▸ Work task:
Report the number of lines in these entries that contain "stdin". Write only the number.

(Dataset entries)
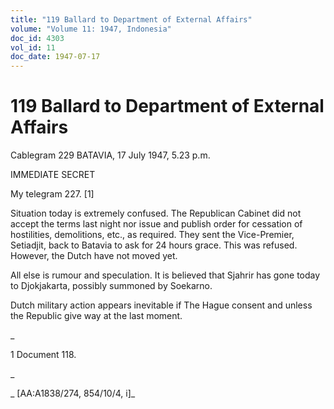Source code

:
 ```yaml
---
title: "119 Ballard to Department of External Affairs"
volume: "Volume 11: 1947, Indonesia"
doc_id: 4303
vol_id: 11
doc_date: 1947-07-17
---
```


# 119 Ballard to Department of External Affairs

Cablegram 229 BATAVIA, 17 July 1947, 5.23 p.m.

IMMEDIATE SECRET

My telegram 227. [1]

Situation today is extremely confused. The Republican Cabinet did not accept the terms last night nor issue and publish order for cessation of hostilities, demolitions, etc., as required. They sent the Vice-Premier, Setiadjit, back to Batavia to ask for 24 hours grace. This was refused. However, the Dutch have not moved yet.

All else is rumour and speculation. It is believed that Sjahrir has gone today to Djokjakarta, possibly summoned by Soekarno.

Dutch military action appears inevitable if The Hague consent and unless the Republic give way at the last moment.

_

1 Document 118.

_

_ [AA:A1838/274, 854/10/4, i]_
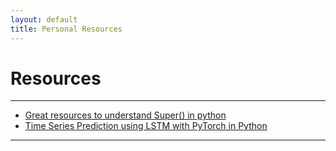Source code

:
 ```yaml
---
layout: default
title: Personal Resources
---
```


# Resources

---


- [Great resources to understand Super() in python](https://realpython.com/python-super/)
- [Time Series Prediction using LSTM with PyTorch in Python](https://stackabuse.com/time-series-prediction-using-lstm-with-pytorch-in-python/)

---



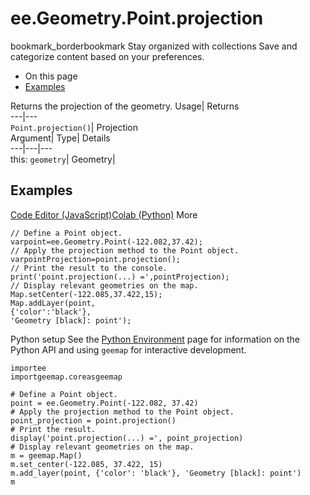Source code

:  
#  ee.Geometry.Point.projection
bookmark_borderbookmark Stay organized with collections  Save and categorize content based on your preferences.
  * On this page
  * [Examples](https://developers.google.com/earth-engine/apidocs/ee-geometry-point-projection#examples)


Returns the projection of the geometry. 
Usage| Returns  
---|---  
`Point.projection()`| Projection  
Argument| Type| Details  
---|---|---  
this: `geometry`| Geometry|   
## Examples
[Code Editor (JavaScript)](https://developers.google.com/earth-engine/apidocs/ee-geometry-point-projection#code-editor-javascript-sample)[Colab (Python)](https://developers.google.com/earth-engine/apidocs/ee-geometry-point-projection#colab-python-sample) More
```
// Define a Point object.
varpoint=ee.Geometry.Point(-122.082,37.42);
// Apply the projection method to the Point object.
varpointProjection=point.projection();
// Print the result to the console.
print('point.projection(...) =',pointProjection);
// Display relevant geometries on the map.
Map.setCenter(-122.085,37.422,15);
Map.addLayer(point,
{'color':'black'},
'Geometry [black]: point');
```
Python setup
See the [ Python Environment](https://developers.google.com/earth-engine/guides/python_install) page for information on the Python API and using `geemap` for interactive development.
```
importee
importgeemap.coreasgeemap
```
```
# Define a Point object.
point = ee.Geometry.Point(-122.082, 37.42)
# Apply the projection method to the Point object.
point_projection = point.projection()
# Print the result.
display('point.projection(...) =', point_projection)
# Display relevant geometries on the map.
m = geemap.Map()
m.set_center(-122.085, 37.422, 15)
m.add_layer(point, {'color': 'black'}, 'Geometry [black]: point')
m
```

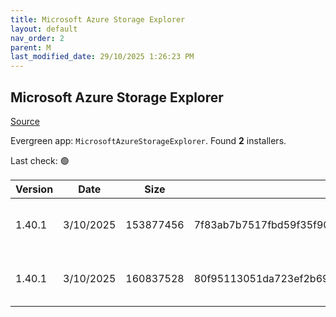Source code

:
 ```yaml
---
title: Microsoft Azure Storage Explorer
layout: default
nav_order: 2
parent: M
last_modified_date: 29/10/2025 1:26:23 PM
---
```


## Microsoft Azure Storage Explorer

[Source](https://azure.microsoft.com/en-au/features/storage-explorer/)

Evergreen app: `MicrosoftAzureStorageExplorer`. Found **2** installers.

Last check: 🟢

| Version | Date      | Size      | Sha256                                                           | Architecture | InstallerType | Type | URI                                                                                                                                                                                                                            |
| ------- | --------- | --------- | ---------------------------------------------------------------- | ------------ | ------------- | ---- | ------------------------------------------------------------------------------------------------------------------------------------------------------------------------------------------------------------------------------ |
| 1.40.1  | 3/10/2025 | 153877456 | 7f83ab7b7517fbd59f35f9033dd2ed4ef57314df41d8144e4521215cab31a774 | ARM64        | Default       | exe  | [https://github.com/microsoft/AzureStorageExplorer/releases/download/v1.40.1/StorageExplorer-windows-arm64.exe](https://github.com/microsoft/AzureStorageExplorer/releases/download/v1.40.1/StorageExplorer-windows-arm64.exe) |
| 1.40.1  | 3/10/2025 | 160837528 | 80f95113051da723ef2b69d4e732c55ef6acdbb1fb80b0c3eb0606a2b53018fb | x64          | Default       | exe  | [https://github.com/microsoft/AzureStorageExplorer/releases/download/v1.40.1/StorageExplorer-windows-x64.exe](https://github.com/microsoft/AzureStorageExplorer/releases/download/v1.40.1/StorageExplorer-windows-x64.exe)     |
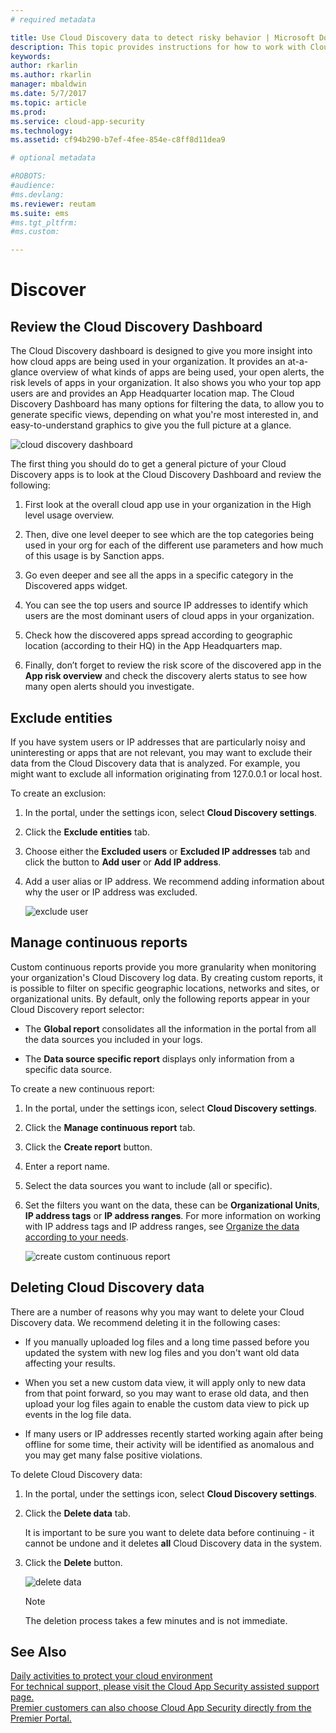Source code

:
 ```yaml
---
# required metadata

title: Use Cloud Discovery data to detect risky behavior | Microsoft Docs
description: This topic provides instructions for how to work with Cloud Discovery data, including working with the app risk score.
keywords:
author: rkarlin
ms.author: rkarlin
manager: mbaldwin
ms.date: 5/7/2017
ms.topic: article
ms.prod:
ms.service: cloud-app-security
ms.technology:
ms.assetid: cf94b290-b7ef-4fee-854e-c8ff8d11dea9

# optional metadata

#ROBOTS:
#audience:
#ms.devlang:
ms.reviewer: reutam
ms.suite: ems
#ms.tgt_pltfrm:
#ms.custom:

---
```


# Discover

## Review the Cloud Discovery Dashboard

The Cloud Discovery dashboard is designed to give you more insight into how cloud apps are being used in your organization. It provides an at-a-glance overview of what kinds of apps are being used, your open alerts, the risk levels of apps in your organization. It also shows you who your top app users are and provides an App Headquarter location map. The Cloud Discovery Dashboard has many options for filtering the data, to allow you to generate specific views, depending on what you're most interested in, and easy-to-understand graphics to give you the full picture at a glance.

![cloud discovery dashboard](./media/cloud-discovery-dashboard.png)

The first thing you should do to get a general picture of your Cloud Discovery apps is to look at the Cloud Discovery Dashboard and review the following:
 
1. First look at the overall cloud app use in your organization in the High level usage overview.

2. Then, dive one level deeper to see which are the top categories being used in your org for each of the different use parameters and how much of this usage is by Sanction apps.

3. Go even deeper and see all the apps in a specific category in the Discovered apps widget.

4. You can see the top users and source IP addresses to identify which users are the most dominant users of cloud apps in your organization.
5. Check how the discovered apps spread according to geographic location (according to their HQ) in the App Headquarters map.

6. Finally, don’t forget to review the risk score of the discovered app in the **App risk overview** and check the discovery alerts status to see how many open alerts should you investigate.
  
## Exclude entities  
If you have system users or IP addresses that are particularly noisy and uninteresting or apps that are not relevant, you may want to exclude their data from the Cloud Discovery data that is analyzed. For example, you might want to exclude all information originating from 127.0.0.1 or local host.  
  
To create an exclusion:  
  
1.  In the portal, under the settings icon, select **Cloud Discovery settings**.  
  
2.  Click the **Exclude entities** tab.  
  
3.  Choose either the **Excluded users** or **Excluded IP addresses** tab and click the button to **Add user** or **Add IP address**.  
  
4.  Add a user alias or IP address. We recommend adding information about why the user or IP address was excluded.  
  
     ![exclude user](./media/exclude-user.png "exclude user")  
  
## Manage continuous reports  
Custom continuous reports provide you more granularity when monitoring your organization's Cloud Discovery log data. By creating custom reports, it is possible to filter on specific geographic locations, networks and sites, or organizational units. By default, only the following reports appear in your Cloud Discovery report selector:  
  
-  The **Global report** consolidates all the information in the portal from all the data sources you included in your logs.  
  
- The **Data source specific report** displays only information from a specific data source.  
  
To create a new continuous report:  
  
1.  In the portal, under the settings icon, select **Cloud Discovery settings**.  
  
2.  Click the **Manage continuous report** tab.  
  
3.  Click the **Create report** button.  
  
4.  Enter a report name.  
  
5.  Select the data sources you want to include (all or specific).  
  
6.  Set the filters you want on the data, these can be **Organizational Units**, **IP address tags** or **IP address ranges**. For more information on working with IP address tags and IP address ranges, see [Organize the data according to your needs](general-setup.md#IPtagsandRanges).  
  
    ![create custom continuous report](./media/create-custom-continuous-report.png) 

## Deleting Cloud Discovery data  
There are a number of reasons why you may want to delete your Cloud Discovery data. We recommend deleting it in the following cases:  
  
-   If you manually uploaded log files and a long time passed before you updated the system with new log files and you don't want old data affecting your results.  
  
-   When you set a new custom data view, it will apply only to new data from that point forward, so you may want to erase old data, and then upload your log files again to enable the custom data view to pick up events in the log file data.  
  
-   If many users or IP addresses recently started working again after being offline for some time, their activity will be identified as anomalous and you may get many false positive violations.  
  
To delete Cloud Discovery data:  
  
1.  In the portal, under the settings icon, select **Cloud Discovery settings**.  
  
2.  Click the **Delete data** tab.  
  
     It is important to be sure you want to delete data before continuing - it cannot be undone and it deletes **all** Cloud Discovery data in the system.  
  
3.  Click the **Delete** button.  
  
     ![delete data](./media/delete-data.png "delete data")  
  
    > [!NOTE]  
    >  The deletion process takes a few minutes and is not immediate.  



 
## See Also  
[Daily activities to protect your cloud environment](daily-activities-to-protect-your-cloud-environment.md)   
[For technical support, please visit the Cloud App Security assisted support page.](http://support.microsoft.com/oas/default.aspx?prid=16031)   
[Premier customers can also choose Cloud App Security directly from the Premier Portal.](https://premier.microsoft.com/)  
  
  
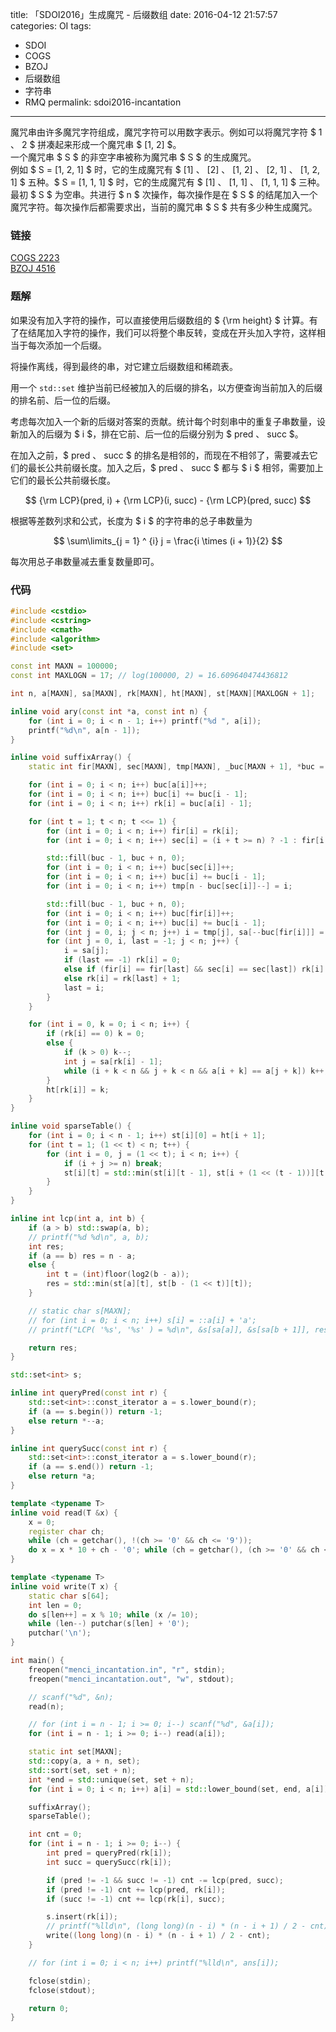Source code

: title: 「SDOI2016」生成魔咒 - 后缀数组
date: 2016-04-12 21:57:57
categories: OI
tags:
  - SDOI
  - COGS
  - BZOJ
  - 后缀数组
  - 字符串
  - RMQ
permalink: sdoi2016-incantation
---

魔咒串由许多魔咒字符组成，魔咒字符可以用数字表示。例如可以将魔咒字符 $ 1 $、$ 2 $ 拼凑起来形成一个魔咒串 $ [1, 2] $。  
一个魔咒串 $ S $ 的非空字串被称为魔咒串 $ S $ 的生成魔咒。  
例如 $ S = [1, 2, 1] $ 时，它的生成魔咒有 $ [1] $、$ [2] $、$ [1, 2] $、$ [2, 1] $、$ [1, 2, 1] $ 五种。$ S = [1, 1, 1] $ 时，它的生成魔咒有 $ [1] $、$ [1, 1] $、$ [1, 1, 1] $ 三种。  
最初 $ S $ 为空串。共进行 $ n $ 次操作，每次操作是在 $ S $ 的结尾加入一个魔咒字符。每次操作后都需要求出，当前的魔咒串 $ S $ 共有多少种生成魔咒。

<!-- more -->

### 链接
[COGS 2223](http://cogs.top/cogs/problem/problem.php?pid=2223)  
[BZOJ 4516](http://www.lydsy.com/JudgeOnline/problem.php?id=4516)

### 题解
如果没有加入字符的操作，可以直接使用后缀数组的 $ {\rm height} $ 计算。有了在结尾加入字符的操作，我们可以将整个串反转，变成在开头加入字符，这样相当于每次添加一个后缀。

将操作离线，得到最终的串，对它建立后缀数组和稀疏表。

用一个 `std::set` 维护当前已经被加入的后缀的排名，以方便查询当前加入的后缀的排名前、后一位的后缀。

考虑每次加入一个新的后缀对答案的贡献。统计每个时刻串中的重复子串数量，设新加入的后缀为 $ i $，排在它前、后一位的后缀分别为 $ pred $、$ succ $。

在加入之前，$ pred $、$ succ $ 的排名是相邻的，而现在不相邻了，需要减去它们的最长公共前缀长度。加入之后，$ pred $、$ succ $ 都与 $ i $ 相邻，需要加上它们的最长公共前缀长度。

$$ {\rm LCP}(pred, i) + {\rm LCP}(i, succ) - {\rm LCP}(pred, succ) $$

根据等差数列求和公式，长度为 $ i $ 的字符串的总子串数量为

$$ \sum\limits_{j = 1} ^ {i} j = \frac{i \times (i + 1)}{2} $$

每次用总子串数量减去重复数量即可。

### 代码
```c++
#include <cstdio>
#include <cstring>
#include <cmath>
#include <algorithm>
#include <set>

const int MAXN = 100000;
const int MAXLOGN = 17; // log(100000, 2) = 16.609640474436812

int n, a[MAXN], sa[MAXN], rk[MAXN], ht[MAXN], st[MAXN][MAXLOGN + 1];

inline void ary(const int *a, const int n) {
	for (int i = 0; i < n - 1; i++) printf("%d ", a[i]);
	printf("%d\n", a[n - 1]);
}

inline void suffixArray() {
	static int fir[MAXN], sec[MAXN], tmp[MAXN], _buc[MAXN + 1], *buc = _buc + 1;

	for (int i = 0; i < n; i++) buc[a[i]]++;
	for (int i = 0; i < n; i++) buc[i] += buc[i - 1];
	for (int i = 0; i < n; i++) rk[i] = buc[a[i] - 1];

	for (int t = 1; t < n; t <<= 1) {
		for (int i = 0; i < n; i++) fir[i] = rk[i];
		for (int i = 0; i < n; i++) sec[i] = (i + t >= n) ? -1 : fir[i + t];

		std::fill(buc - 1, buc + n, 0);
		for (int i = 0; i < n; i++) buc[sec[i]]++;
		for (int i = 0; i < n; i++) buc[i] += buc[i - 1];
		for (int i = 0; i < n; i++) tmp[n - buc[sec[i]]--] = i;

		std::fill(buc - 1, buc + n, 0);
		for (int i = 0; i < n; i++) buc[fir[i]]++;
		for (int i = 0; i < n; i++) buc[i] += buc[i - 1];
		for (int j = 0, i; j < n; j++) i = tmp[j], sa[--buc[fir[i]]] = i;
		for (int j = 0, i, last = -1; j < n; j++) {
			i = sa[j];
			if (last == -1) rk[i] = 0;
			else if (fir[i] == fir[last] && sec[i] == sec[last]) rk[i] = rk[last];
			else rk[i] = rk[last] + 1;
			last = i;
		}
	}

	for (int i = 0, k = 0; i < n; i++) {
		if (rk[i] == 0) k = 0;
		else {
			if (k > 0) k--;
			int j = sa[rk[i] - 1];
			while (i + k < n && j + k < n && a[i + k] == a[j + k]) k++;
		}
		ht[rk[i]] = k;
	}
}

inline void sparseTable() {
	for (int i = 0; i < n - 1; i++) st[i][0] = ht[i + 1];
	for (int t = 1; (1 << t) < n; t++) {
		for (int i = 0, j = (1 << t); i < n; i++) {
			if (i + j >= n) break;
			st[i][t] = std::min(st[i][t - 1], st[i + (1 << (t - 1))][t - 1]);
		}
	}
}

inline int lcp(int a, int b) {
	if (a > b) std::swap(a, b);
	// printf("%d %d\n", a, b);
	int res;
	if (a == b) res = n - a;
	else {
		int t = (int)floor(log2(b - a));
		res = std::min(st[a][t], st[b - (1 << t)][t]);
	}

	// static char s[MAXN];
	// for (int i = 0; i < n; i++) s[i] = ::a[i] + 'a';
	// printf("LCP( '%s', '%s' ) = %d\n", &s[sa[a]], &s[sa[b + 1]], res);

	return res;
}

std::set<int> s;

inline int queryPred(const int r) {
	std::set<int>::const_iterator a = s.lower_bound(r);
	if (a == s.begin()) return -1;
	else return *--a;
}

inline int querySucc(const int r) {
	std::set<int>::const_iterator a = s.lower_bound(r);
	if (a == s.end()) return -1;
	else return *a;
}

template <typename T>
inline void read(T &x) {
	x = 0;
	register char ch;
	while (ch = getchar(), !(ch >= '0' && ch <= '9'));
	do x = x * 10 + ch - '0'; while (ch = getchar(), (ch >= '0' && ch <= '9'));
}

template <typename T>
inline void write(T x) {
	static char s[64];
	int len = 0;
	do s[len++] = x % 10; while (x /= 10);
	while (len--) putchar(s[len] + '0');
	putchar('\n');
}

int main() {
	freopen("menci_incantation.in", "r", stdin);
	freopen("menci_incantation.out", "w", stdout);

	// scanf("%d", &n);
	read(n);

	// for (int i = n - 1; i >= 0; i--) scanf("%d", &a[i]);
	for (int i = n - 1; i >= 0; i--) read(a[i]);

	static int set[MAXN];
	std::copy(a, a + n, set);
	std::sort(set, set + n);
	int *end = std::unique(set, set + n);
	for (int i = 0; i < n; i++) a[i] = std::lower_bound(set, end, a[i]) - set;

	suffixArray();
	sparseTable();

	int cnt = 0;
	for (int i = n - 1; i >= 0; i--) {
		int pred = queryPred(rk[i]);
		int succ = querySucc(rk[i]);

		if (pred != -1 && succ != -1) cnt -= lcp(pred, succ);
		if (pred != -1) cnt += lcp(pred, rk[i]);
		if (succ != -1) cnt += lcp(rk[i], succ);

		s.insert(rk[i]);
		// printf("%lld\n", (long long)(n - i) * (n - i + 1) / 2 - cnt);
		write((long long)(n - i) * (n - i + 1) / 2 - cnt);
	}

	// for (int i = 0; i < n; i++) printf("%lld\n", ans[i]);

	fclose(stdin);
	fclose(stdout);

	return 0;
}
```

▸ Solution:
2